My situation is that the router connects to a DSL provider and obtain a dynamic IP address and my PIX device has a static (Leased line) connection to the Internet. So, I have to establish the tunnel using preshared keys.

How to make using v7.x on the PIX?

Appreciate the help,

Mauricio

Mauricio,

Here is an example for version 7.0 of PIX a tunnel L2L dynamic.

http://www.Cisco.com/en/us/products/HW/vpndevc/ps2030/products_configuration_example09186a00804675ac.shtml

You must create a dynamic encryption card, and use the tunnel defaultL2L-group for pre-shared key settings.

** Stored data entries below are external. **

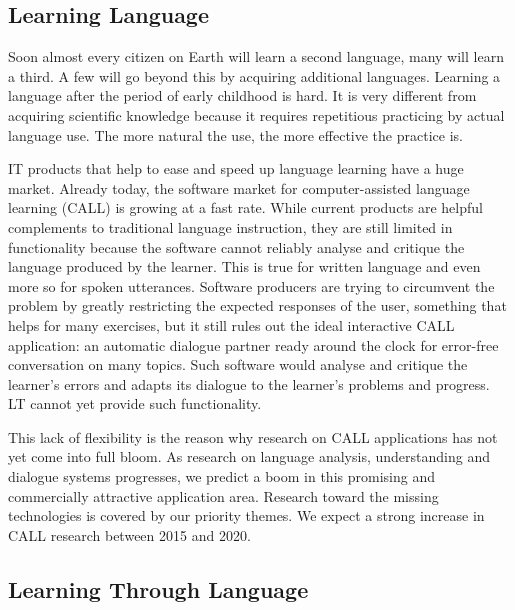 \documentclass[10pt, plain]{../../metanetpaper}
\begin{document}
\begin{multicols}{2}
\subsection{Learning Language}
\label{sec:learning-language}

Soon almost every citizen on Earth will learn a second language, many will learn a third. A few will go beyond this by acquiring additional languages. Learning a language after the period of early childhood is hard. It is very different from acquiring scientific knowledge because it requires repetitious practicing by actual language use. The more natural the use, the more effective the practice is.
 
IT products that help to ease and speed up language learning have a huge market. Already today, the software market for computer-assisted language learning (CALL) is growing at a fast rate. While current products are helpful complements to traditional language instruction, they are still limited in functionality because the software cannot reliably analyse and critique the language produced by the learner. This is true for written language and even more so for spoken utterances. Software producers are trying to circumvent the problem by greatly restricting the expected responses of the user, something that helps for many exercises, but it still rules out the ideal interactive CALL application: an automatic dialogue partner ready around the clock for error-free conversation on many topics. Such software would analyse and critique the learner’s errors and adapts its dialogue to the learner’s problems and progress. LT cannot yet provide such functionality.
 
This lack of flexibility is the reason why research on CALL applications has not yet come into full bloom. As research on language analysis, understanding and dialogue systems progresses, we predict a boom in this promising and commercially attractive application area. Research toward the missing technologies is covered by our priority themes. We expect a strong increase in CALL research between 2015 and 2020.

\subsection{Learning Through Language}
\label{sec:learn-thro-lang}


\end{multicols}
\end{document}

The rate of this post, if that helps.

See you soon

Gilbert

Unable to connect to PDM on PIX 501

just cannot understand this. I have a PIX 501 I used to connect very well. Now I can't get the PDM to come up inside, outside, nothing. I use the same (old) of JAVA 1.4 version I always used. I can Telnet etc... Very well. The HTTP server is enabled and have granted access from my IP address. Any help would be greatly appreciated. See my config below.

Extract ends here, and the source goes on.